Catalogue text, 'Subcontingent ' Fondazione Sandretto Re Rebaudengo, Turin
Artist name: Shilpa
Sir J J School of
Did you study in the same language you grew up in?
While growing up, Hindi was spoken at home and English was the only language permitted at school. Hindi and Marathi were allowed only in the respective language classes.
What relationship does your language have with your identity?
As it would be, language
has to do with the residues from the past slipping into the present. Hindi
was the first language I heard, as it came with my grandparents when they
migrated into the young city of Bombay post independence, end of 1940’s.
But have become out
of practice for writing in any Hindi. And the Hindi which I often read,
is becoming Hindi written in English, in advertisements and film billboards
across the city. Even faster than the Hindi written in Hindi. But mind
you, an English person from England will not be able to speak the authentic
Hindi reading it in the most authentic English.
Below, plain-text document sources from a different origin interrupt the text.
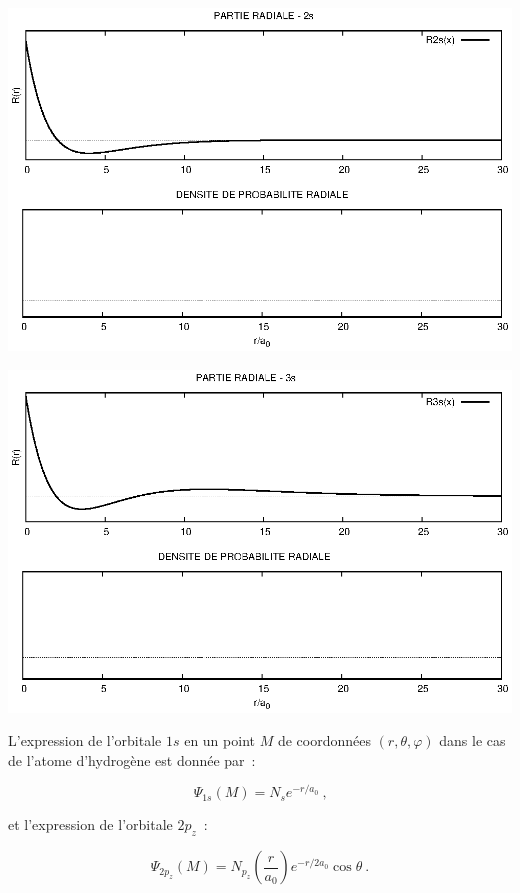 \begin{center}
\includegraphics[angle=90,width=\textwidth]{figure/rad2s.eps}
\end{center}
\clearpage

\begin{center}
\includegraphics[angle=90,width=\textwidth]{figure/rad3s.eps}
\end{center}
\clearpage

L'expression de l'orbitale $1s$ en un point $ M$ de coordonn\'ees  
$(r,\theta,\varphi)$ dans le cas de l'atome d'hydrog\`ene est donn\'ee par~:

$$
\Psi_{1s}(M)=N_s e^{-r/a_0} \ \text{,}
$$

et l'expression de l'orbitale $2p_z$~: 

$$
\Psi_{2p_z}(M)=
N_{p_z}\left(\frac{r}{a_0}\right)e^{-r/2a_0}\cos{\theta} \ .
$$

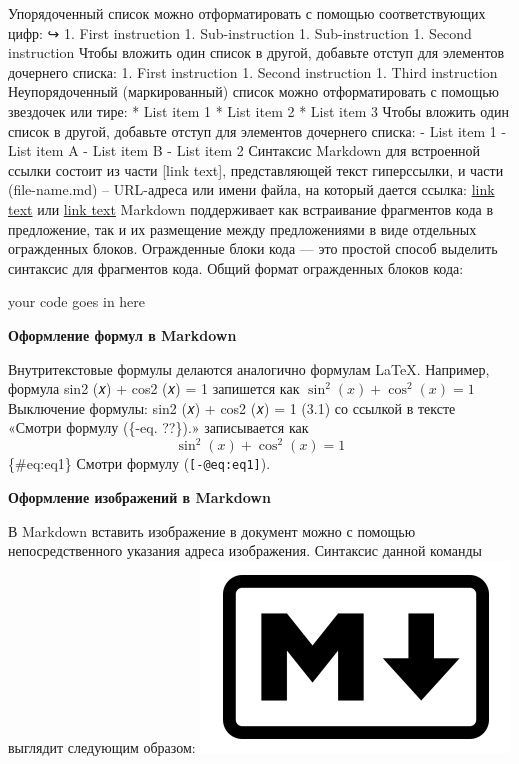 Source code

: \documentclass[
  english,
  russian,
  12pt,
  a4paper,
  DIV=11,
  numbers=noendperiod]{scrreprt}
\newenvironment{Shaded}{\begin{snugshade}}{\end{snugshade}}
\newcommand{\NormalTok}[1]{\textcolor[rgb]{0.00,0.23,0.31}{#1}}
\begin{document}
Упорядоченный список можно отформатировать с помощью соответствующих
цифр: ↪ 1. First instruction 1. Sub-instruction 1. Sub-instruction 1.
Second instruction Чтобы вложить один список в другой, добавьте отступ
для элементов дочернего списка: 1. First instruction 1. Second
instruction 1. Third instruction Неупорядоченный (маркированный) список
можно отформатировать с помощью звездочек или тире: * List item 1 * List
item 2 * List item 3 Чтобы вложить один список в другой, добавьте отступ
для элементов дочернего списка: - List item 1 - List item A - List item
B - List item 2 Синтаксис Markdown для встроенной ссылки состоит из
части {[}link text{]}, представляющей текст гиперссылки, и части
(file-name.md) -- URL-адреса или имени файла, на который дается ссылка:
\href{file-name.md}{link text} или \href{http://example.com/}{link text}
Markdown поддерживает как встраивание фрагментов кода в предложение, так
и их размещение между предложениями в виде отдельных огражденных блоков.
Огражденные блоки кода --- это простой способ выделить синтаксис для
фрагментов кода. Общий формат огражденных блоков кода:

\begin{Shaded}
\begin{Highlighting}[]
\NormalTok{your code goes in here}
\end{Highlighting}
\end{Shaded}

\textbf{Оформление формул в Markdown}

Внутритекстовые формулы делаются аналогично формулам LaTeX. Например,
формула sin2 (𝑥) + cos2 (𝑥) = 1 запишется как
\(\sin^2 (x) + \cos^2 (x) = 1\) Выключение формулы: sin2 (𝑥) + cos2 (𝑥)
= 1 (3.1) со ссылкой в тексте «Смотри формулу (\{-eq. ??\}).»
записывается как \[
\sin^2 (x) + \cos^2 (x) = 1
\] \{\#eq:eq1\} Смотри формулу (\texttt{{[}-@eq:eq1{]}}).

\textbf{Оформление изображений в Markdown}

В Markdown вставить изображение в документ можно с помощью
непосредственного указания адреса изображения. Синтаксис данной команды
выглядит следующим образом:
\includegraphics[width=0.5\linewidth,height=\textheight,keepaspectratio]{image/imgtest.png}
\end{document}
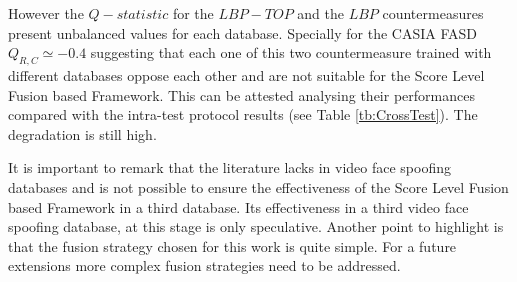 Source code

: However the $Q-statistic$ for the $LBP-TOP$ and the $LBP$ countermeasures present unbalanced values for each database. Specially for the CASIA FASD $Q_{R,C}\simeq-0.4$ suggesting that each one of this two countermeasure trained with different databases oppose each other and are not suitable for the Score Level Fusion based Framework. This can be attested analysing their performances compared with the intra-test protocol results (see Table \ref{tb:CrossTest}). The degradation is still high.


It is important to remark that the literature lacks in video face spoofing databases and is not possible to ensure the effectiveness of the Score Level Fusion based Framework in a third database. Its effectiveness in a third video face spoofing database, at this stage is only speculative. Another point to highlight is that the fusion strategy chosen for this work is quite simple. For a future extensions more complex fusion strategies need to be addressed.

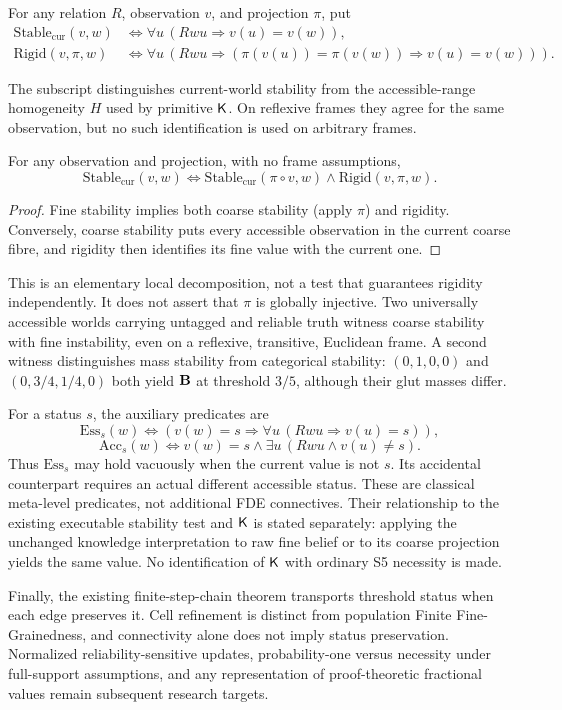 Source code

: \begin{definition}
For any relation \(R\), observation \(v\), and projection \(\pi\), put
\begin{align*}
 \mathrm{Stable}_{\mathrm{cur}}(v,w)
   &\iff \forall u\,(Rwu\Rightarrow v(u)=v(w)),\\
 \mathrm{Rigid}(v,\pi,w)
   &\iff \forall u\,(Rwu\Rightarrow
       (\pi(v(u))=\pi(v(w))\Rightarrow v(u)=v(w))).
\end{align*}
\end{definition}

The subscript distinguishes current-world stability from the accessible-range homogeneity \(H\) used by primitive \(\Know\). On reflexive frames they agree for the same observation, but no such identification is used on arbitrary frames.

\begin{theorem}
For any observation and projection, with no frame assumptions,
\[
 \mathrm{Stable}_{\mathrm{cur}}(v,w)\iff
 \mathrm{Stable}_{\mathrm{cur}}(\pi\circ v,w)\land\mathrm{Rigid}(v,\pi,w).
\]
\statusverified
\end{theorem}
\begin{proof}
Fine stability implies both coarse stability (apply \(\pi\)) and rigidity. Conversely, coarse stability puts every accessible observation in the current coarse fibre, and rigidity then identifies its fine value with the current one.
\end{proof}
This is an elementary local decomposition, not a test that guarantees rigidity independently. It does not assert that \(\pi\) is globally injective.
Two universally accessible worlds carrying untagged and reliable truth witness
coarse stability with fine instability, even on a reflexive, transitive,
Euclidean frame. A second witness distinguishes mass stability from categorical
stability: \((0,1,0,0)\) and \((0,3/4,1/4,0)\) both yield \(\Bval\) at threshold
\(3/5\), although their glut masses differ.

For a status \(s\), the auxiliary predicates are
\[
 \mathrm{Ess}_s(w)\iff(v(w)=s\Rightarrow\forall u\,(Rwu\Rightarrow v(u)=s)),
\]
\[
 \mathrm{Acc}_s(w)\iff v(w)=s\land\exists u\,(Rwu\land v(u)\ne s).
\]
Thus \(\mathrm{Ess}_s\) may hold vacuously when the current value is not \(s\). Its accidental
counterpart requires an actual different accessible status. These are classical
meta-level predicates, not additional FDE connectives. Their relationship to
the existing executable stability test and \(\Know\) is stated separately:
applying the unchanged knowledge interpretation to raw fine belief or to its
coarse projection yields the same value. No identification of \(\Know\) with
ordinary S5 necessity is made.

Finally, the existing finite-step-chain theorem transports threshold status
when each edge preserves it. Cell refinement is distinct from population
Finite Fine-Grainedness, and connectivity alone does not imply status
preservation. Normalized reliability-sensitive updates, probability-one versus
necessity under full-support assumptions, and any representation of
proof-theoretic fractional values remain subsequent research targets.

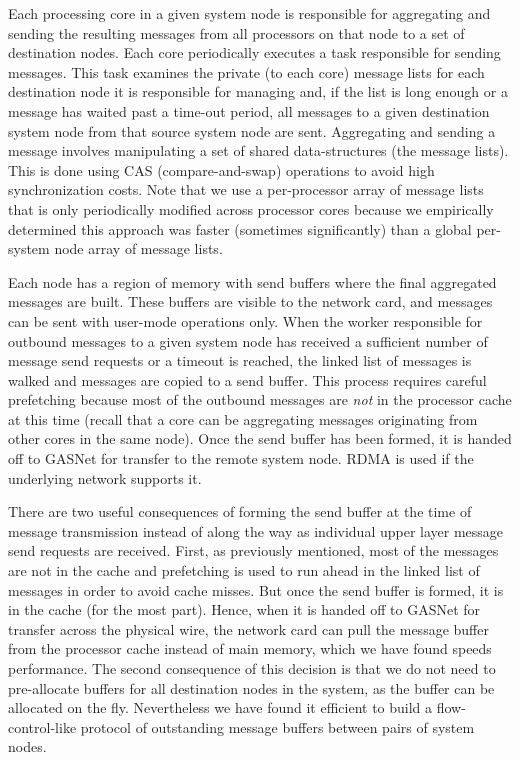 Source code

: Each processing core in a given system node is responsible for
aggregating and sending the resulting messages from all processors on
that node to a set of destination nodes.  Each core periodically
executes a task responsible for sending messages.  This task examines
the private (to each core) message lists for each destination node it
is responsible for managing and, if the list is long enough or a
message has waited past a time-out period, all messages to a given
destination system node from that source system node are sent.
Aggregating and sending a message involves manipulating a set of
shared data-structures (the message lists). This is done using CAS
(compare-and-swap) operations to avoid high synchronization costs.
Note that we use a per-processor array of message lists
that is only periodically modified across processor cores because we
empirically determined this approach was faster (sometimes
significantly) than a global per-system node array of message lists.

Each node has a region of memory with send buffers where the final aggregated
messages are built. These buffers are visible to the network card, and
messages can be sent with user-mode operations only. When the worker
responsible for outbound messages to a given system node has received a
sufficient number of message send requests or a timeout is reached, the
linked list of messages is walked and messages are copied to a send buffer.
This process requires careful prefetching because most of the outbound
messages are \emph{not\/} in the processor cache at this time (recall that a
core can be aggregating messages originating from other cores in the same
node). Once the send buffer has been formed, it is handed off to GASNet for
transfer to the remote system node. RDMA is used if the underlying network
supports it. 

There are two useful consequences of forming the send buffer at the time of
message transmission instead of along the way as individual upper layer
message send requests are received. First, as previously mentioned, most of the
messages are not in the cache and prefetching is used to run ahead in the
linked list of messages in order to avoid cache misses. But once the send
buffer is formed, it is in the cache (for the most part). Hence, when it is
handed off to GASNet for transfer across the physical wire, the network card
can pull the message buffer from the processor cache instead of main memory,
which we have found speeds performance. The second consequence of this
decision is that we do not need to pre-allocate buffers for all destination
nodes in the system, as the buffer can be allocated on the fly. Nevertheless
we have found it efficient to build a flow-control-like protocol of
outstanding message buffers between pairs of system nodes.

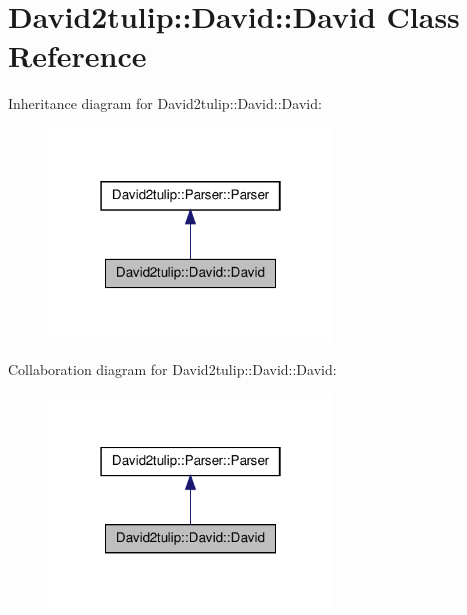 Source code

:\hypertarget{classDavid2tulip_1_1David_1_1David}{
\section{\-David2tulip\-:\-:\-David\-:\-:\-David \-Class \-Reference}
\label{classDavid2tulip_1_1David_1_1David}
}


\-Inheritance diagram for \-David2tulip\-:\-:\-David\-:\-:\-David\-:\nopagebreak
\begin{figure}[H]
\begin{center}
\leavevmode
\includegraphics[width=214pt]{classDavid2tulip_1_1David_1_1David__inherit__graph}
\end{center}
\end{figure}


\-Collaboration diagram for \-David2tulip\-:\-:\-David\-:\-:\-David\-:\nopagebreak
\begin{figure}[H]
\begin{center}
\leavevmode
\includegraphics[width=214pt]{classDavid2tulip_1_1David_1_1David__coll__graph}
\end{center}
\end{figure}
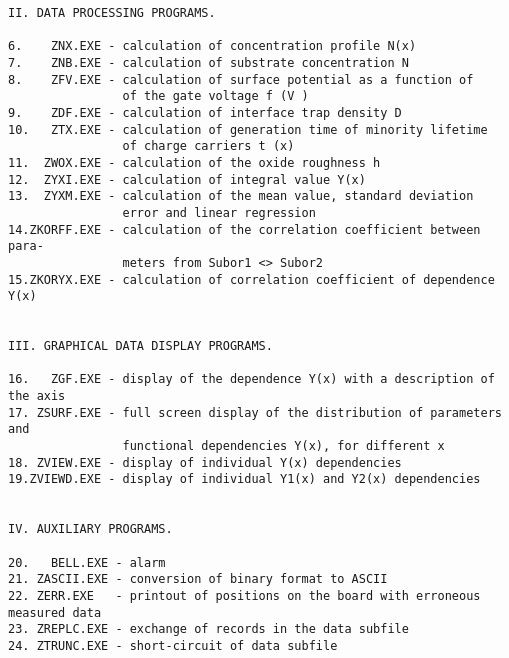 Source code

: \begin{verbatim}
II. DATA PROCESSING PROGRAMS.

6.    ZNX.EXE - calculation of concentration profile N(x)
7.    ZNB.EXE - calculation of substrate concentration N
8.    ZFV.EXE - calculation of surface potential as a function of 
                of the gate voltage f (V )
9.    ZDF.EXE - calculation of interface trap density D
10.   ZTX.EXE - calculation of generation time of minority lifetime 
                of charge carriers t (x)
11.  ZWOX.EXE - calculation of the oxide roughness h
12.  ZYXI.EXE - calculation of integral value Y(x)
13.  ZYXM.EXE - calculation of the mean value, standard deviation
                error and linear regression
14.ZKORFF.EXE - calculation of the correlation coefficient between para-
                meters from Subor1 <> Subor2
15.ZKORYX.EXE - calculation of correlation coefficient of dependence Y(x)


III. GRAPHICAL DATA DISPLAY PROGRAMS.

16.   ZGF.EXE - display of the dependence Y(x) with a description of the axis
17. ZSURF.EXE - full screen display of the distribution of parameters and
                functional dependencies Y(x), for different x
18. ZVIEW.EXE - display of individual Y(x) dependencies
19.ZVIEWD.EXE - display of individual Y1(x) and Y2(x) dependencies


IV. AUXILIARY PROGRAMS.

20.   BELL.EXE - alarm
21. ZASCII.EXE - conversion of binary format to ASCII
22. ZERR.EXE   - printout of positions on the board with erroneous measured data
23. ZREPLC.EXE - exchange of records in the data subfile
24. ZTRUNC.EXE - short-circuit of data subfile
\end{verbatim}
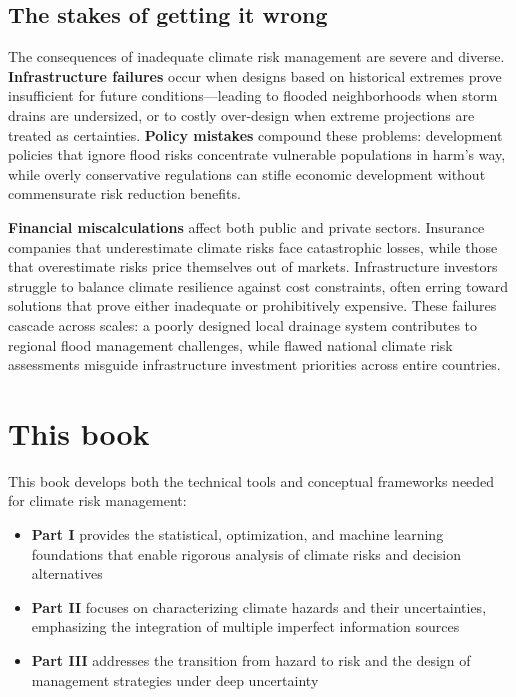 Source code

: \documentclass[
  letterpaper,
  DIV=11,
  numbers=noendperiod]{scrreprt}
\providecommand{\tightlist}{%
  \setlength{\itemsep}{0pt}\setlength{\parskip}{0pt}}
\begin{document}
\subsection*{The stakes of getting it
wrong}\label{the-stakes-of-getting-it-wrong}

The consequences of inadequate climate risk management are severe and
diverse. \textbf{Infrastructure failures} occur when designs based on
historical extremes prove insufficient for future conditions---leading
to flooded neighborhoods when storm drains are undersized, or to costly
over-design when extreme projections are treated as certainties.
\textbf{Policy mistakes} compound these problems: development policies
that ignore flood risks concentrate vulnerable populations in harm's
way, while overly conservative regulations can stifle economic
development without commensurate risk reduction benefits.

\textbf{Financial miscalculations} affect both public and private
sectors. Insurance companies that underestimate climate risks face
catastrophic losses, while those that overestimate risks price
themselves out of markets. Infrastructure investors struggle to balance
climate resilience against cost constraints, often erring toward
solutions that prove either inadequate or prohibitively expensive. These
failures cascade across scales: a poorly designed local drainage system
contributes to regional flood management challenges, while flawed
national climate risk assessments misguide infrastructure investment
priorities across entire countries.

\section*{This book}\label{this-book}


This book develops both the technical tools and conceptual frameworks
needed for climate risk management:

\begin{itemize}
\tightlist
\item
  \textbf{Part I} provides the statistical, optimization, and machine
  learning foundations that enable rigorous analysis of climate risks
  and decision alternatives
\item
  \textbf{Part II} focuses on characterizing climate hazards and their
  uncertainties, emphasizing the integration of multiple imperfect
  information sources
\item
  \textbf{Part III} addresses the transition from hazard to risk and the
  design of management strategies under deep uncertainty
\end{itemize}
\end{document}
In a way I don’t speak my authentic mother tongue at all. It is a hybrid Hindi that I speak which my grandmother and aunts understand and sometime may speak too. With the younger people at home, it is Hinglish, sentences fused with both local Hindi and English words.
At work, it is primarily English within the art scene but in terms of production team it would also be Hindi. With the video editor it is English, with the programmer mostly Hindi and some English, with the carpenter and Janta Book Center shopkeeper it is Hindi. Art books, art openings, art conferences, magazines, newspapers, novels, city street signage, numbers, computer desktops, keyboards, as it is in this interview it is English. But then there are also other art openings in which where the language is Hindi and Marathi.